§ **Task details**: Would you repeat exactly the part of the listing below that runs from the line containing "- Införande av" down to the line containing "4. **Social integration och gemenskap**", inclusive, and nothing else?

§ **Records shown**:
■ ■ ■ ■
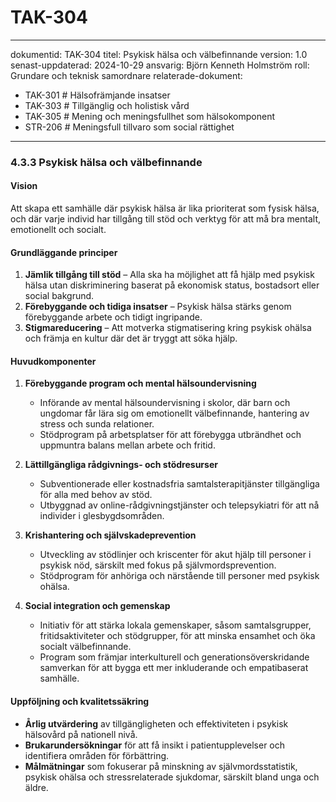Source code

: # TAK-304
---
dokumentid: TAK-304
titel: Psykisk hälsa och välbefinnande
version: 1.0
senast-uppdaterad: 2024-10-29
ansvarig: Björn Kenneth Holmström
roll: Grundare och teknisk samordnare
relaterade-dokument:
  - TAK-301 # Hälsofrämjande insatser
  - TAK-303 # Tillgänglig och holistisk vård
  - TAK-305 # Mening och meningsfullhet som hälsokomponent
  - STR-206 # Meningsfull tillvaro som social rättighet
---

### **4.3.3 Psykisk hälsa och välbefinnande**

#### Vision
Att skapa ett samhälle där psykisk hälsa är lika prioriterat som fysisk hälsa, och där varje individ har tillgång till stöd och verktyg för att må bra mentalt, emotionellt och socialt.

#### Grundläggande principer
1. **Jämlik tillgång till stöd** – Alla ska ha möjlighet att få hjälp med psykisk hälsa utan diskriminering baserat på ekonomisk status, bostadsort eller social bakgrund.
2. **Förebyggande och tidiga insatser** – Psykisk hälsa stärks genom förebyggande arbete och tidigt ingripande.
3. **Stigmareducering** – Att motverka stigmatisering kring psykisk ohälsa och främja en kultur där det är tryggt att söka hjälp.

#### Huvudkomponenter
1. **Förebyggande program och mental hälsoundervisning**
   - Införande av mental hälsoundervisning i skolor, där barn och ungdomar får lära sig om emotionellt välbefinnande, hantering av stress och sunda relationer.
   - Stödprogram på arbetsplatser för att förebygga utbrändhet och uppmuntra balans mellan arbete och fritid.

2. **Lättillgängliga rådgivnings- och stödresurser**
   - Subventionerade eller kostnadsfria samtalsterapitjänster tillgängliga för alla med behov av stöd.
   - Utbyggnad av online-rådgivningstjänster och telepsykiatri för att nå individer i glesbygdsområden.

3. **Krishantering och självskadeprevention**
   - Utveckling av stödlinjer och kriscenter för akut hjälp till personer i psykisk nöd, särskilt med fokus på självmordsprevention.
   - Stödprogram för anhöriga och närstående till personer med psykisk ohälsa.

4. **Social integration och gemenskap**
   - Initiativ för att stärka lokala gemenskaper, såsom samtalsgrupper, fritidsaktiviteter och stödgrupper, för att minska ensamhet och öka socialt välbefinnande.
   - Program som främjar interkulturell och generationsöverskridande samverkan för att bygga ett mer inkluderande och empatibaserat samhälle.

#### Uppföljning och kvalitetssäkring
- **Årlig utvärdering** av tillgängligheten och effektiviteten i psykisk hälsovård på nationell nivå.
- **Brukarundersökningar** för att få insikt i patientupplevelser och identifiera områden för förbättring.
- **Målmätningar** som fokuserar på minskning av självmordsstatistik, psykisk ohälsa och stressrelaterade sjukdomar, särskilt bland unga och äldre.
■ ■ ■ ■
§ **Exercise solution**:
   - Införande av mental hälsoundervisning i skolor, där barn och ungdomar får lära sig om emotionellt välbefinnande, hantering av stress och sunda relationer.
   - Stödprogram på arbetsplatser för att förebygga utbrändhet och uppmuntra balans mellan arbete och fritid.

2. **Lättillgängliga rådgivnings- och stödresurser**
   - Subventionerade eller kostnadsfria samtalsterapitjänster tillgängliga för alla med behov av stöd.
   - Utbyggnad av online-rådgivningstjänster och telepsykiatri för att nå individer i glesbygdsområden.

3. **Krishantering och självskadeprevention**
   - Utveckling av stödlinjer och kriscenter för akut hjälp till personer i psykisk nöd, särskilt med fokus på självmordsprevention.
   - Stödprogram för anhöriga och närstående till personer med psykisk ohälsa.

4. **Social integration och gemenskap**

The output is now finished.